* Data excerpts *
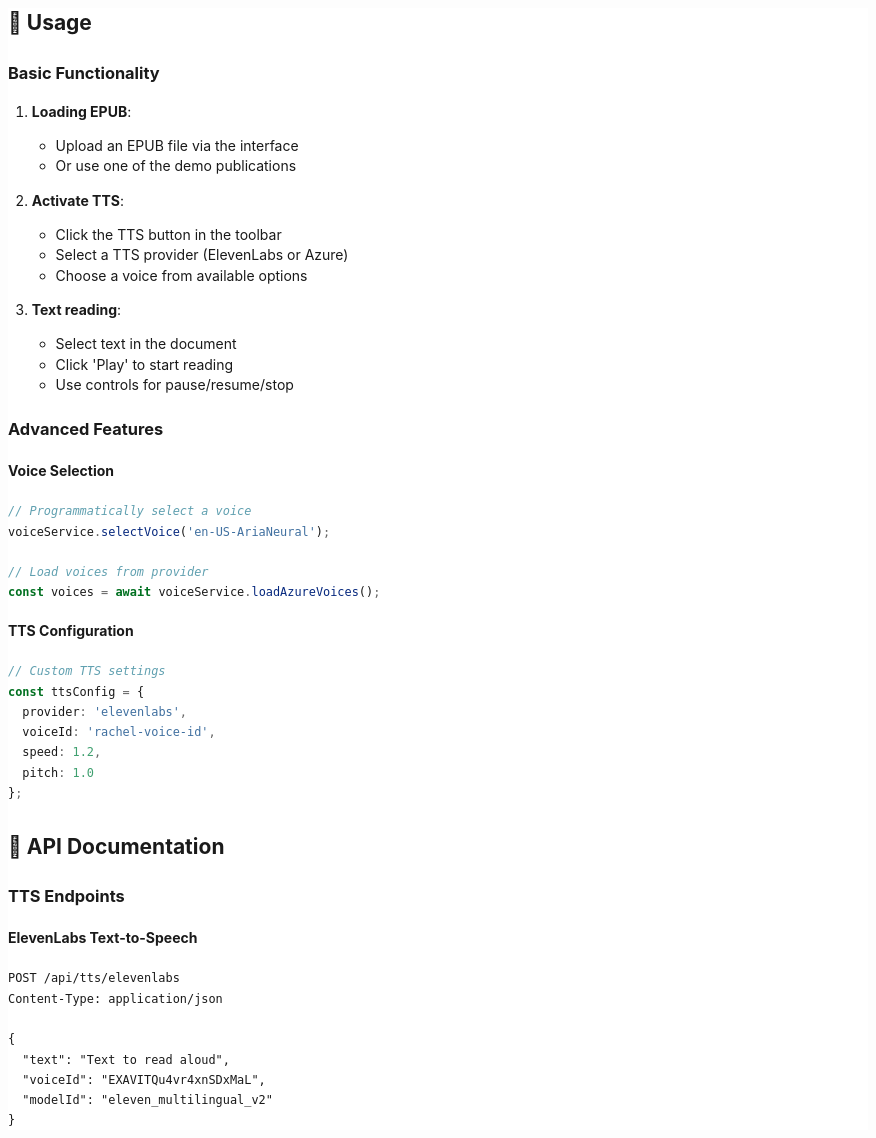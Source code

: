 ## 📱 Usage

### Basic Functionality

1. **Loading EPUB**:
   - Upload an EPUB file via the interface
   - Or use one of the demo publications

2. **Activate TTS**:
   - Click the TTS button in the toolbar
   - Select a TTS provider (ElevenLabs or Azure)
   - Choose a voice from available options

3. **Text reading**:
   - Select text in the document
   - Click 'Play' to start reading
   - Use controls for pause/resume/stop

### Advanced Features

#### Voice Selection

```typescript
// Programmatically select a voice
voiceService.selectVoice('en-US-AriaNeural');

// Load voices from provider
const voices = await voiceService.loadAzureVoices();
```

#### TTS Configuration

```typescript
// Custom TTS settings
const ttsConfig = {
  provider: 'elevenlabs',
  voiceId: 'rachel-voice-id',
  speed: 1.2,
  pitch: 1.0
};
```

## 🔌 API Documentation

### TTS Endpoints

#### ElevenLabs Text-to-Speech

```http
POST /api/tts/elevenlabs
Content-Type: application/json

{
  "text": "Text to read aloud",
  "voiceId": "EXAVITQu4vr4xnSDxMaL",
  "modelId": "eleven_multilingual_v2"
}
```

* Activity *
Copy each line in the listing where "EPUB" appears.

* Response to the exercise *
1. **Loading EPUB**:
   - Upload an EPUB file via the interface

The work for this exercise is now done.